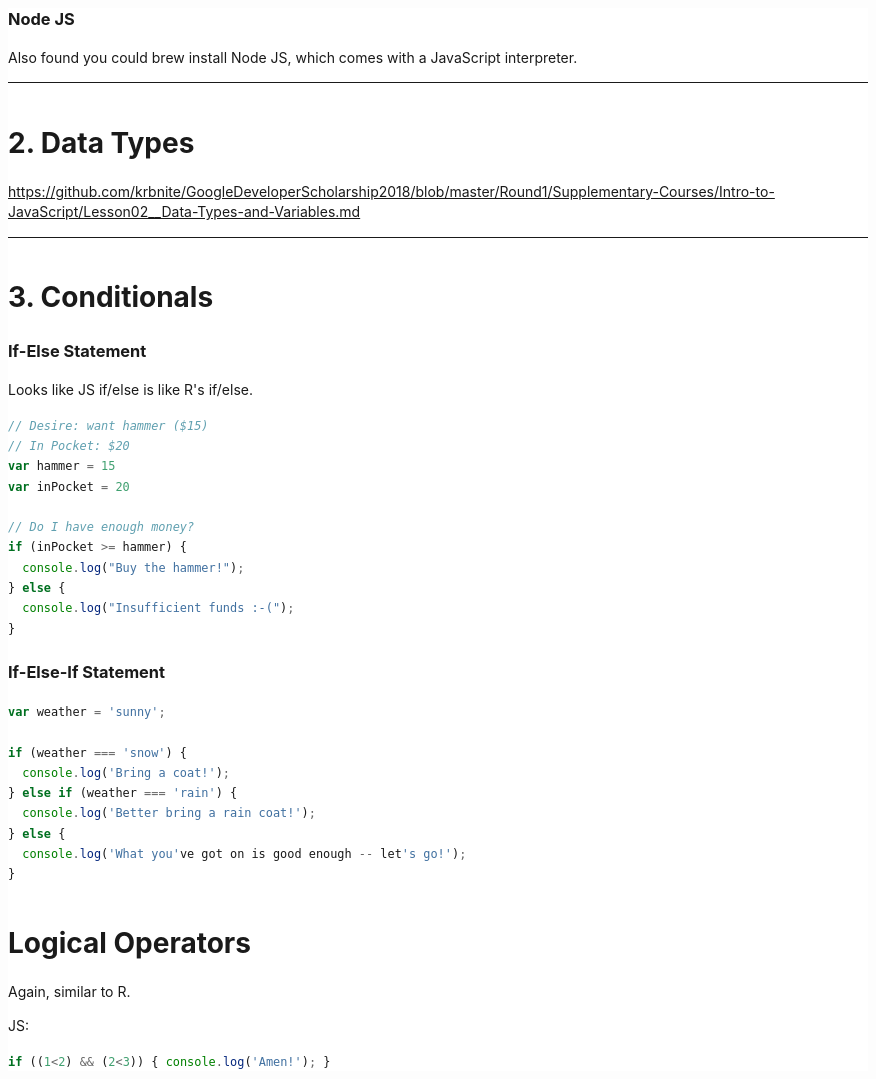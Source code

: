 ### Node JS
Also found you could brew install Node JS, which comes with a JavaScript interpreter.


-------------------------------------------------------------

# 2. Data Types
https://github.com/krbnite/GoogleDeveloperScholarship2018/blob/master/Round1/Supplementary-Courses/Intro-to-JavaScript/Lesson02__Data-Types-and-Variables.md

-------------------------------------------------------------

# 3. Conditionals

### If-Else Statement
Looks like JS if/else is like R's if/else.

```js
// Desire: want hammer ($15)
// In Pocket: $20
var hammer = 15
var inPocket = 20

// Do I have enough money?
if (inPocket >= hammer) {
  console.log("Buy the hammer!");
} else {
  console.log("Insufficient funds :-(");
}
```

### If-Else-If Statement
```js
var weather = 'sunny';

if (weather === 'snow') {
  console.log('Bring a coat!');
} else if (weather === 'rain') {
  console.log('Better bring a rain coat!');
} else {
  console.log('What you've got on is good enough -- let's go!');
}
```


# Logical Operators
Again, similar to R.

JS:
```js
if ((1<2) && (2<3)) { console.log('Amen!'); }
```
***
» **The problem**: This task calls for an exact reproduction of the lines that start at the one containing "### If-Else-If Statement" and continue to the end of the entries above.

» **Response**:
### If-Else-If Statement
```js
var weather = 'sunny';

if (weather === 'snow') {
  console.log('Bring a coat!');
} else if (weather === 'rain') {
  console.log('Better bring a rain coat!');
} else {
  console.log('What you've got on is good enough -- let's go!');
}
```


# Logical Operators
Again, similar to R.

JS:
```js
if ((1<2) && (2<3)) { console.log('Amen!'); }
```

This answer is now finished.